Some 132,000 mostly African migrants have landed on Italy's southern shores since the start of 2016; a rate of arrivals that has been steady for the best part of three years now. Thousands more have reached the country overland.

But while in previous years the vast majority would continue their journeys to northern Europe, the introduction of EU-backed "hotspot" processing centres to ensure migrants are identified at their first European entry point and tighter border controls installed by France, Switzerland and Austria are now creating roadblocks along this well-worn route.

Italy-bound migrants on a crowded boat. Photo: Gabriel Buoys/AFP

The result is that Italy's centres are getting ever more packed: they were housing 22,000 people at the end of 2013, 66,000 at the end of 2014, 103,000 at the end of 2015 and this week the total exceeded 160,000. In addition Italy is looking after 15,000 minors who arrived in the country unaccompanied.

Sharing migrant burden

Interior Minister Angelino Alfano will next week present a new plan for distributing the migrants across the country with the goal of ensuring fair burden-sharing on the basis of 2.5 asylum seekers per 1,000 residents.

He has made clear he intends to press ahead with the proposal whether local authorities like it or not.

The vast majority of existing centres are run by cooperatives or NGOs who were promised 25-35 euros per day for each person they provide with lodging, clothes and other services including legal aid or psychological support.

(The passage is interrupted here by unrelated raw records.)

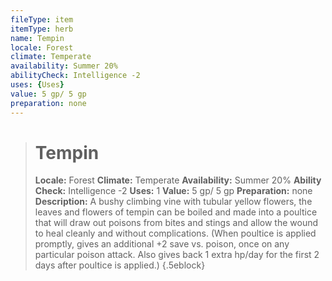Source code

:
 ```yaml
---
fileType: item
itemType: herb
name: Tempin
locale: Forest
climate: Temperate
availability: Summer 20%
abilityCheck: Intelligence -2
uses: {Uses}
value: 5 gp/ 5 gp
preparation: none
---
```

>#  Tempin
>
> **Locale:** Forest
> **Climate:** Temperate
> **Availability:** Summer 20%
> **Ability Check:** Intelligence -2
> **Uses:** 1
> **Value:** 5 gp/ 5 gp
> **Preparation:** none
> **Description:** A bushy climbing vine with tubular yellow flowers, the leaves and flowers of tempin can be boiled and made into a poultice that will draw out poisons from bites and stings and allow the wound to heal cleanly and without complications. (When poultice is applied promptly, gives an additional +2 save vs. poison, once on any particular poison attack. Also gives back 1 extra hp/day for the first 2 days after poultice is applied.)
{.5eblock}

But the state has stopped paying them.

According to umbrella organization Confcooperative, whose members are looking after some 35,000 people, payment backlogs are averaging ten 10 months in Sicily, between four to six months in the region around Rome and four months in Lombardy, the region that includes Milan.


Migrants at a Red Cross centre in Ventimiglia. Photo: AFP

The Italian Red Cross, which has about 70 centres, says "there have been delays in payments for months and months now.

"We are talking about millions of euros in total, the situation is very difficult," its president Francesco Rocca told AFP.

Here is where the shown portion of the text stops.